Ever persistent, Perfect Puppy also suggests that section 1447(c) allows remand only when jurisdiction is lacking at the time of removal. Because the judge had subject-matter jurisdiction when East Providence removed the case — Perfect Puppy added the (unripe) takings claim after removal (we say for the umpteenth time) — the remand was not a subject-matter-jurisdiction remand, meaning section 1447(d)’s appellate-review bar does not apply. Or so Perfect Puppy intimates. But section 1447(c) requires district judges to remand for lack of subject-matter jurisdiction “at any time,” which means section 1447(d) bars appellate review of subject-matter-jurisdiction remands made “at any time.” That is what the Supreme Court said in
Powerex,
551 U.S. at 232, 127 S.Ct. 2411 (seeing nothing in section 1447(c)’s text suggesting that that provision “covers
only
cases in which removal itself was jurisdictionally improper,” and holding “that when a district court remands a properly removed case because it nonetheless lacks subject-matter jurisdiction, the remand is covered by § 1447(c) and thus shielded from review by § 1447(d)”). Consequently Perfect Puppy’s intimation is incorrect.

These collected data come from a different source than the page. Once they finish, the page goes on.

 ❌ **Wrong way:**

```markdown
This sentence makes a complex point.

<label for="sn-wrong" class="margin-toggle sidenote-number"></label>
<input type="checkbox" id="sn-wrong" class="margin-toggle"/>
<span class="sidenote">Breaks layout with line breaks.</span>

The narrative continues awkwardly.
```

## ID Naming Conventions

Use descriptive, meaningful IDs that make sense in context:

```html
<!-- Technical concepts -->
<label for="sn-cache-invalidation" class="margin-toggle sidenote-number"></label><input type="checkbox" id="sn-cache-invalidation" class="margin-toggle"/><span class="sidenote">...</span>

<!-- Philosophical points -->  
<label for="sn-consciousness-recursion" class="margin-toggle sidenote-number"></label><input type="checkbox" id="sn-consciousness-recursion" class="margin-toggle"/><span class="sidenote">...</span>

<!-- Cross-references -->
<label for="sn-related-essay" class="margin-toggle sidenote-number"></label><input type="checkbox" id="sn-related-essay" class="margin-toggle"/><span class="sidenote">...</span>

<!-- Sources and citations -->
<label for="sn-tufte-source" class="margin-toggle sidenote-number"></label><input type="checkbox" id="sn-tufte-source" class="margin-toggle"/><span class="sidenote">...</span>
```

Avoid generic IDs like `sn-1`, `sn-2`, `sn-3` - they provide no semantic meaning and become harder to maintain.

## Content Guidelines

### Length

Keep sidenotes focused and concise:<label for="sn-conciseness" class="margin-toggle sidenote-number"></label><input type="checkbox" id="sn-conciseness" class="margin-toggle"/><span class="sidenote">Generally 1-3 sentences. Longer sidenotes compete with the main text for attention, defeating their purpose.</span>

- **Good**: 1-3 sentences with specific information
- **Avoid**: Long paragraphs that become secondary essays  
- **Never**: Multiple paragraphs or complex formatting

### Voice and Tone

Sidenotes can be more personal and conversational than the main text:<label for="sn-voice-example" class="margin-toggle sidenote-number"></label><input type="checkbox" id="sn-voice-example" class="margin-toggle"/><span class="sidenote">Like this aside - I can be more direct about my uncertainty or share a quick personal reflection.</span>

Taking yet another tack, Perfect Puppy notes that the high Court in
Quack-enbush v. Allstate Insurance Co.
held that section 1447(d) does not ban appellate review of an abstention-based remand intended to let a state court resolve hotly contested points of state law.
See
517 U.S. 706, 710-12, 116 S.Ct. 1712, 135 L.Ed.2d 1 (1996) (reviewing a remand ordered based on
“Burford
abstention”
). And Perfect Puppy thinks that the remand order here is just like the abstention-based remand in
Quackenbush,
because both remands effectively “put[]” a party “out of federal court.” Ergo, its argument continues, section 1447(d) does not foreclose appellate review. But an abstention-based remand is
not
a section-1447(c)-based remand—
Quackenbush
itself says so.
See
517 U.S. at 712, 116 S.Ct. 1712 (emphasizing that the district judge’s “abstention-based r'e-mand order does not fall into either category of remand order described .in § 1447(c), as it is not based on lack of subject matter jurisdiction or defects in removal procedure”). And even a quick scan of the remand order here shows that lack of subject-matter jurisdiction — a section-1447(c) ground, as we have taken pains to make plain — is the “only ...
plausible
explanation” for what put Perfect Puppy out of federal court (the order contains not even the slightest whisper of a suggestion that abstention principles played any role), making the order beyond the power of appellate review.
See Powerex,
551 U.S. at 233, 127 S.Ct. 2411.
Epilogue
With that and at long last, we affirm the judge’s handling of the facial-takings issue, and we dismiss the appeal for lack of jurisdiction as to that part of the judge’s order remanding the as-applied claim to state court. Costs to East Providence.